2023-01-06 08:37:04

by Yipeng Zou

[permalink] [raw]
Subject: [RFC PATCH] irqchip/gic-v3: wait irq done to set affinity

Recently we have some problem about gic set affinity in our test.

This patch just aim to make some discuss about this problem.

For now, the implementation of gic set affinity going to take effects
immediately, and without check if any irq are being processed.

So, This leads to some problem, think about this scenario:

1. First, we have an irq was generated by an device.

2. In the processing of this irq(after handle event, before clear
IRQD_IRQ_INPROGRESS flag), we modify the route and the gic takes effect
immediately,at the same time the new one was generated again.

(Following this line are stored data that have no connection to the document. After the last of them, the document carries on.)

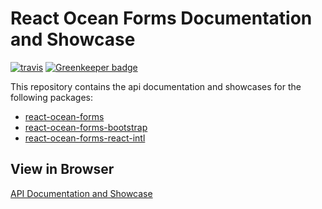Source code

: # React Ocean Forms Documentation and Showcase
[![travis](https://travis-ci.com/environment-agency-austria/forms-showcase.svg?branch=master)](https://travis-ci.com/environment-agency-austria/forms-showcase) [![Greenkeeper badge](https://badges.greenkeeper.io/environment-agency-austria/forms-showcase.svg)](https://greenkeeper.io/)

This repository contains the api documentation and showcases for the following packages:

* [react-ocean-forms](https://github.com/environment-agency-austria/react-ocean-forms)
* [react-ocean-forms-bootstrap](https://github.com/environment-agency-austria/react-ocean-forms-bootstrap)
* [react-ocean-forms-react-intl](https://github.com/environment-agency-austria/react-ocean-forms-react-intl)

## View in Browser
[API Documentation and Showcase](https://environment-agency-austria.github.io/forms-showcase/#/)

3. The new irq will be processing in other cpu which different form the
old one.

4. The new irq going to be discarded because of the flag IRQD_IRQ_INPROGRESS
has been set.

I notice that if we set IRQF_ONESHOT when register the irq, this problem
will gone.

But I'm also thinking about change the gic_set_affinity function, to wait
current irq done on all cpus before gic_write_irouter.
I'm not sure if that's appropriate.

Is the best workaround to use IRQF_ONESHOT to prevent reentrancy?

Please let me know, if have any other suggestions on this issue.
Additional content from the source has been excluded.